QUEZON CITY – Congress has scheduled necrological rites at the Batasan on Feb. 12 for Mountain Province Rep. Victor S. Dominguez who passed away at the Capitol Medical Center here at 2 p.m. on Feb. 8 due to lingering sickness.
Sources close to the Dominguez family said the seventy-two-year-old Dominguez, the acknowledged political kingpin who ruled his province for more than three decades, was hospitalized at the CMC last week due to a complication of ailments like diabetes which led to his demise.
Born May 3, 1935, Dominguez finished in 1951 his elementary studies at the San Alfonso School in Sabangan, Mountain Province, his hometown. A member of the Kankanaey tribe, Dominguez later graduated high school at St. Vincent’s School in the capital town of Bontoc in the province in 1955.
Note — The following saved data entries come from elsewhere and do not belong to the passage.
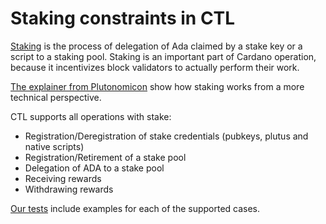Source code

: <!-- DOCTOC SKIP -->

# Staking constraints in CTL

[Staking](https://cardano.org/stake-pool-delegation/) is the process of delegation of Ada claimed by a stake key or a script to a staking pool. Staking is an important part of Cardano operation, because it incentivizes block validators to actually perform their work.

[The explainer from Plutonomicon](https://github.com/Plutonomicon/plutonomicon/blob/main/stake-scripts.md) show how staking works from a more technical perspective.

CTL supports all operations with stake:

- Registration/Deregistration of stake credentials (pubkeys, plutus and native scripts)
- Registration/Retirement of a stake pool
- Delegation of ADA to a stake pool
- Receiving rewards
- Withdrawing rewards

[Our tests](./test/Plutip/Staking.purs) include examples for each of the supported cases.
He later finished civil and geodetic engineering in the early 1960s at the St. Louis University in Baguio City. Lured into politics, Dominguez became vice governor of Mountain Province from 1967 to 1971.
During the Marcos regime, Dominguez became congressman of the province from 1979 to 1998 and after finishing three terms, his wife Josephine De Castro Dominguez replaced him as congressional representative of the province. After her term, the strongman’s cousin Roy Pilando served one term as congressman. In 2004, Dominguez regained the congressional post and held it until he passed away.
Among his notable accomplishments for his province were the concreting or opening of roads and other infrastructure projects which spurred development. He was also responsible for free scholarship of college students at the Mountain Province State Polytechnic College.
He is survived by his wife and children Juvic Dominguez Aluyen, Joy D. Ribaya, Bong and Honey.
After the necrological service for him by his peers in Congress on Feb. 12, his body would be brought to their residence at Military Cut Off, Baguio City for the wake.
His relatives said Dominguez would be laid to rest in Baguio on Feb. 16.